光海は物心ついた頃から一緒の幼馴染みだった。
 お互いに遠慮のいらない仲というか、とにかく一緒にいて飽きない。下手な男友達よりも親友と言えたかもしれない。
 でも──
「あいつがそんなにショック受けるなんてなぁ」
 わからなくもない。確かに、自分のせいで親友が死んだならば悲しいと思うし、責任も感じるだろう。
 だが、腑に落ちないのは光海らしくないということだ。
 いつもの光海ならば、すぐ誰かに助けを請うことも考えられたはず。少なくとも、なにも行動を起こさず伏せるようなタイプではないはずなのだ。
「いったいどうしたってンだよ、あいつ」
 そういえば以前にも一度、まだ陽平も光海も幼かった頃に同じようなことがあった気がする。
 確か光海の従兄が怪我をしたときだったような……。
 そうこうしているうちに陽平は桔梗家の門前に到着した。
 風雅家から徒歩数分の距離にあるにも関わらず、その敷地は倍以上ある。家というよりも屋敷と呼ぶのがふさわしい外観と、古くからずっとそこにある立派な弓道場。
 幼少から幾度となく見てきた光景だが、未だにでかいと感じてしまう。
「そういや一人で来たの久しぶりだな」
 そんな感慨に耽りながら門に手をかけ──
「やべ、昔のつもりで挨拶なしで入っちまうところだった」
 とりあえずインターホンでも押そうと手を伸ばしたその時、陽平の耳に微かな風切り音に続けて、ターンッ!という音が聞こえてきた。
 もう嫌になるほど耳にした矢の音だ。
 家の誰かが弓道場にいるのだろうか。
「光海……」
 確証はない。しかし、どういうわけか聞こえてくる矢の音が、自分を呼ぶ幼馴染みの声に聞こえる。
 誘われるように門をくぐり、昔はよく遊んだ庭を通って弓道場へ向かう。
 昔と変わらないその光景に、過去の自分と光海の姿を思い返す。
 忍者が好きで、刀や手裏剣の玩具を振り回す陽平の背中を、玩具の弓矢を抱えて追いかける光海。
 変わったのはお互いの年齢と、弓矢の矛先くらいのものだ。
 再び聞こえた弓矢の音に、陽平は思い出から返る。
「光海……いるのか?」
 なぜだかわからないが、弓矢の音が聞こえる度に光海の泣き顔が浮かんでくる。
 弓道場の入り口を忍び足で通り抜け、光海のいるだろう場所まで進んでいく。
「光海……」
 確かに、そこに光海はいた。
 弓道着に身を包んではいるものの、胸当ても着けずに一心不乱に矢を射る姿にいつもの凛々しさはない。まるでなにかから逃れたいがために足掻いているように目に映る。
 再び矢をつがえ、弦を引き絞って的を狙う。
(矢先が震えてる。あれじゃだめだ)
 陽平の思った通り、光海の射った矢は的を反れ、後ろの壁に突き刺さる。
 もうどれくらい続けているのか、光海の額からは滝のような汗が流れ落ちる。
 疲労はとっくにピークを超え、立ち上がることさえままならない。だが、ふらつきながらも光海は立ち上がり、弓を構えて矢をつがえる。

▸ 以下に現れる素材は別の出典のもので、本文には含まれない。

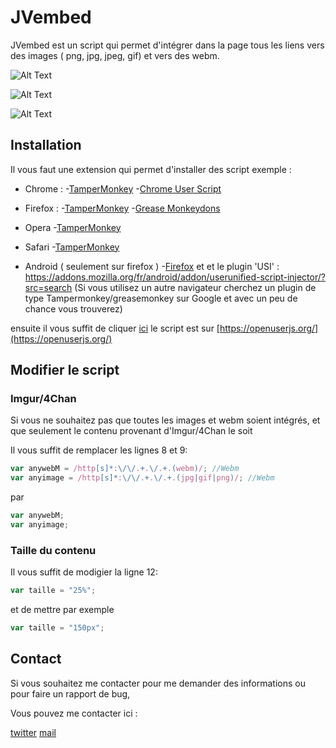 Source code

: # JVembed

JVembed est un script qui permet d'intégrer dans la page tous les liens vers des images ( png, jpg, jpeg, gif) et vers des webm.


![Alt Text](https://i.imgur.com/o8um8Fd.png)

![Alt Text](https://i.imgur.com/sgpFDLs.gif)

![Alt Text](https://i.imgur.com/sgpFDLs.gifv)


## Installation

Il vous faut une extension qui permet d'installer des script
exemple :

- Chrome :
-[TamperMonkey]([https://chrome.google.com/webstore/detail/tampermonkey/dhdgffkkebhmkfjojejmpbldmpobfkfo?hl=fr](https://chrome.google.com/webstore/detail/tampermonkey/dhdgffkkebhmkfjojejmpbldmpobfkfo?hl=fr))
-[Chrome User Script]([https://chrome.google.com/webstore/detail/chrome-user-script-handle/dofpeochehjcckohddplnekbcndhcoid?hl=fr](https://chrome.google.com/webstore/detail/chrome-user-script-handle/dofpeochehjcckohddplnekbcndhcoid?hl=fr))

- Firefox :
-[TamperMonkey](https://addons.mozilla.org/fr/firefox/addon/tampermonkey/)
-[Grease Monkeydons](https://addons.mozilla.org/fr/firefox/addon/greasemonkey/)

- Opera
-[TamperMonkey](https://addons.opera.com/fr/extensions/details/tampermonkey-beta/?display=en)

- Safari
-[TamperMonkey](https://tampermonkey.net/?browser=safari)

- Android ( seulement sur firefox )
-[Firefox]( https://play.google.com/store/apps/details?id=org.mozilla.firefox&hl=fr )
et et le plugin 'USI' : https://addons.mozilla.org/fr/android/addon/userunified-script-injector/?src=search
(Si vous utilisez un autre navigateur cherchez un plugin de type Tampermonkey/greasemonkey sur Google et avec un peu de chance vous trouverez)

ensuite il vous suffit de cliquer [ici](https://google.fr)
le script est sur [https://openuserjs.org/](https://openuserjs.org/)

## Modifier le script

### Imgur/4Chan

Si vous ne souhaitez pas que toutes les images et webm soient intégrés,
et que seulement le contenu provenant d'Imgur/4Chan le soit

Il vous suffit de remplacer les lignes 8 et 9:

```js
var anywebM = /http[s]*:\/\/.+.\/.+.(webm)/; //Webm
var anyimage = /http[s]*:\/\/.+.\/.+.(jpg|gif|png)/; //Webm
```

par

```js
var anywebM;
var anyimage;
```

### Taille du contenu


Il vous suffit de modigier la ligne 12:

```js
var taille = "25%";
```

et de mettre par exemple

```js
var taille = "150px";
```

## Contact

Si vous souhaitez me contacter pour me demander des informations
ou pour faire un rapport de bug,

Vous pouvez me contacter ici :

[twitter](https://twitter.com/littletherence)
[mail](mailto:therence.ferron@gmail.com)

 手が震える。思うように矢をつがえることができず、もつれた手から矢がこぼれ落ちる。そしてついに、光海も膝から崩れ落ちた。
 ふらふらとさまよう視線は床に突いた手の甲に固定され、溢れ出す涙が甲を濡らしていく。
「どうして……」
 そんな涙まじりの声がこぼれ出す。
「こんなに呼んでるのに……どうして来てくれないの!」
 堪えきれなくなった言葉をどこへとなく叩きつける。
 動けなかった。すぐに出ていけば光海は泣きやんだかもしれないのに。それなのに、自分は光海の言葉の意味を探している。
(呼んだって、誰を?)
 光海が今、会いたいと思うのは誰だ。
(……俺?)
 確かに光海の射る矢の音に呼ばれた気がして陽平はここへ来た。
 では、どうして矢の音を"呼ばれた"と感じたのか。
「やく……そく?」
 ふいにそんな単語が口をついて出た。
(約束……俺が?)
 掠れる記憶を手繰り寄せ、幼かった自分を呼び起こす。
 それは、まだ幼かった自分と光海の他愛ない口約束だった。





 当時、陽平は忍者が好きになったばかりで、いつどんなときも忍者のことを口にしていた。忍者をバカにするものには無言で鉄槌を下し、忍者を愛するものはすぐに好きになった。
 ようするに、今と大差なく忍者が陽平の全てだった。
 そんなある日のこと。
「ねぇ! ヨーヘーも弓道しようよぉ」
 いつも後ろをちょこちょことついてくる幼馴染みの女の子が、陽平に玩具の弓矢を差し出して言った。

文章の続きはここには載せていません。